Uh, and the advantage of this is it lets you have a flexible pipeline process, which is important, right? Teams sometimes need to customize their pipelines to bring in certain frameworks or work with certain languages. Um, and so you want to provide that flexibility, but you want to be sure that the checks that are important to you are still running, right? And so you can do, you can achieve both of those goals by having this sort of parallel certification process that sits alongside the pipeline. Um, and so at PNC bank, they're actually working on, uh, leveraging this evidence collection to switch from a process of sending individual changes through the change advisory board to get individual releases certified and move into a process where the change advisory board looks at the process as a whole and the evidence collection that they have in place. And then, uh, sets up the certification workflow that says, okay, if you have a certified process, then any changes that go through that process inherit that, that approval.

00:22:14

So that sounds a lot like what happened with this approval process, right? And so it's really cool to see this approach, um, working out and providing value, uh, in different contexts. So, um, it's great to see sort of the general benefits of this continuous assurance process. You know, I think we've, we've seen it work, uh, at the largest tech companies. We've, we've seen examples from government and from, uh, from industry in, in the dev ops community as well. Um, and I think, you know, like, like I said, different organizations tend to come at it from, from different entry points, but really it's the same underlying philosophy of, uh, moving into a continuous posture, uh, these, these checks and these certifications and these, uh, these pipeline elements that are focused on quality and security. So I think we're going to see more and more of this.

00:23:01

Um, I want to close with an observation from Nicole Forsgren and her team's excellent work on the state of dev ops report this year. So, uh, new this year was a section where they dug into what automation practices various organizations have in place. Uh, and they found that, you know, as you, as you might expect and, and very encouragingly there's great progress when it comes to automation of things like bills, deployments, uh, production monitoring, uh, in general testing, but there's a clear area for growth when you dig into these results. In, in, in particular, in the row that I highlighted here, when it comes to automation of security testing. So I'm hoping the next year, uh, we'll see these numbers increase because this is really, this is what I've been talking about here, right? Is approaches that different organizations have taken to automating and making more continuous, um, their security and other, uh, certification and assurance processes, right?

00:23:53

So I'm hoping next year, we'll see these numbers increase.
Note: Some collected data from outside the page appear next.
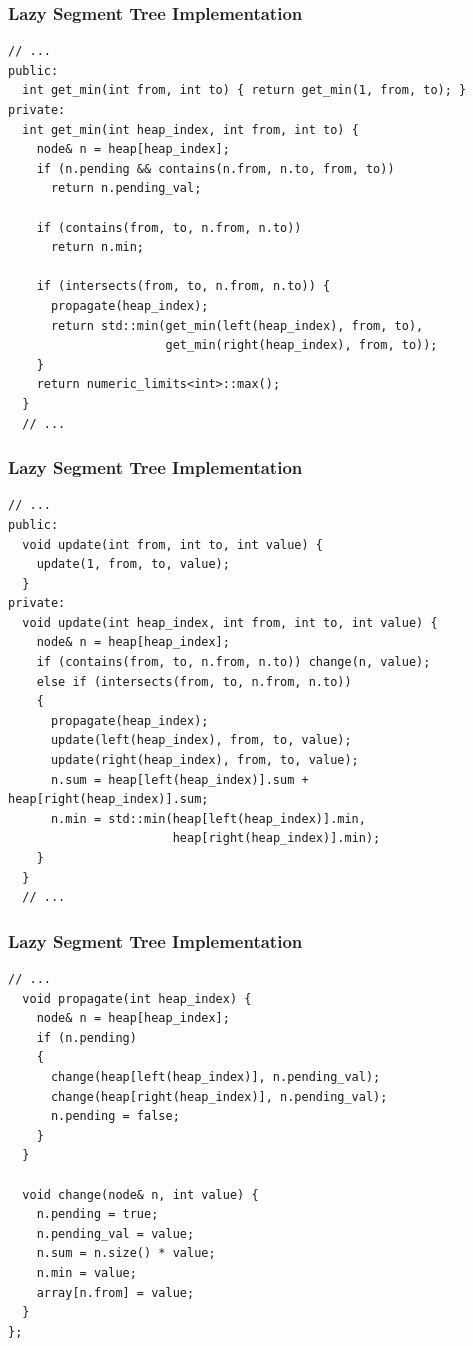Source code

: \documentclass{beamer}
\begin{document}
\begin{frame}[containsverbatim]
\frametitle{Lazy Segment Tree Implementation}

\scriptsize

\begin{lstlisting}[mathescape]
  // ...
public:
  int get_min(int from, int to) { return get_min(1, from, to); }
private:
  int get_min(int heap_index, int from, int to) {
    node& n = heap[heap_index];
    if (n.pending && contains(n.from, n.to, from, to))
      return n.pending_val;

    if (contains(from, to, n.from, n.to))
      return n.min;

    if (intersects(from, to, n.from, n.to)) {
      propagate(heap_index);
      return std::min(get_min(left(heap_index), from, to),
                      get_min(right(heap_index), from, to));
    }
    return numeric_limits<int>::max();
  }
  // ...
\end{lstlisting}

\end{frame}

\begin{frame}[containsverbatim]
\frametitle{Lazy Segment Tree Implementation}

\scriptsize

\begin{lstlisting}[mathescape]
  // ...
public:
  void update(int from, int to, int value) {
    update(1, from, to, value);
  }
private:
  void update(int heap_index, int from, int to, int value) {
    node& n = heap[heap_index];
    if (contains(from, to, n.from, n.to)) change(n, value);
    else if (intersects(from, to, n.from, n.to))
    {
      propagate(heap_index);
      update(left(heap_index), from, to, value);
      update(right(heap_index), from, to, value);
      n.sum = heap[left(heap_index)].sum + heap[right(heap_index)].sum;
      n.min = std::min(heap[left(heap_index)].min,
                       heap[right(heap_index)].min);
    }
  }
  // ...
\end{lstlisting}

\end{frame}

\begin{frame}[containsverbatim]
\frametitle{Lazy Segment Tree Implementation}

\scriptsize

\begin{lstlisting}[mathescape]
  // ...
  void propagate(int heap_index) {
    node& n = heap[heap_index];
    if (n.pending)
    {
      change(heap[left(heap_index)], n.pending_val);
      change(heap[right(heap_index)], n.pending_val);
      n.pending = false;
    }
  }

  void change(node& n, int value) {
    n.pending = true;
    n.pending_val = value;
    n.sum = n.size() * value;
    n.min = value;
    array[n.from] = value;
  }
};
\end{lstlisting}

\end{frame}
\end{document}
And, uh, also just hear more and more right about continuous assurance and automation of these compliance workflows, because it really is a key opportunity for improvements in productivity. Uh, the largest tech companies, Google and Facebook have shown that it can work at scale. Uh, and now we just need to go through the cultural transformations necessary, uh, to embrace it more broadly, right? Because just like successful CII CD and dev ops transformations in general, um, you know, there's, there's a technology component, but they're really rooted in transformations of culture. It's going to be the same way with continuous assurance, right? It's about shifting the processes that are involved, uh, shifting various humans roles in that process and so forth. So see this as a call to action and dialogue. Um, I want to hear your stories. I want to hear about what you're doing, and I want to leverage this community. This CVS is gene. So rightly puts it to help everyone make progress in this area. So thank you. I'll be around monitoring slack. Please send me your questions, your stories, or anecdotes. I want to hear about, um, what everyone's doing in this space and what everyone thinks would be valuable.

00:25:07

Um, so please, in Julia answers, if you have any questions or thoughts, please tell them before I leave by.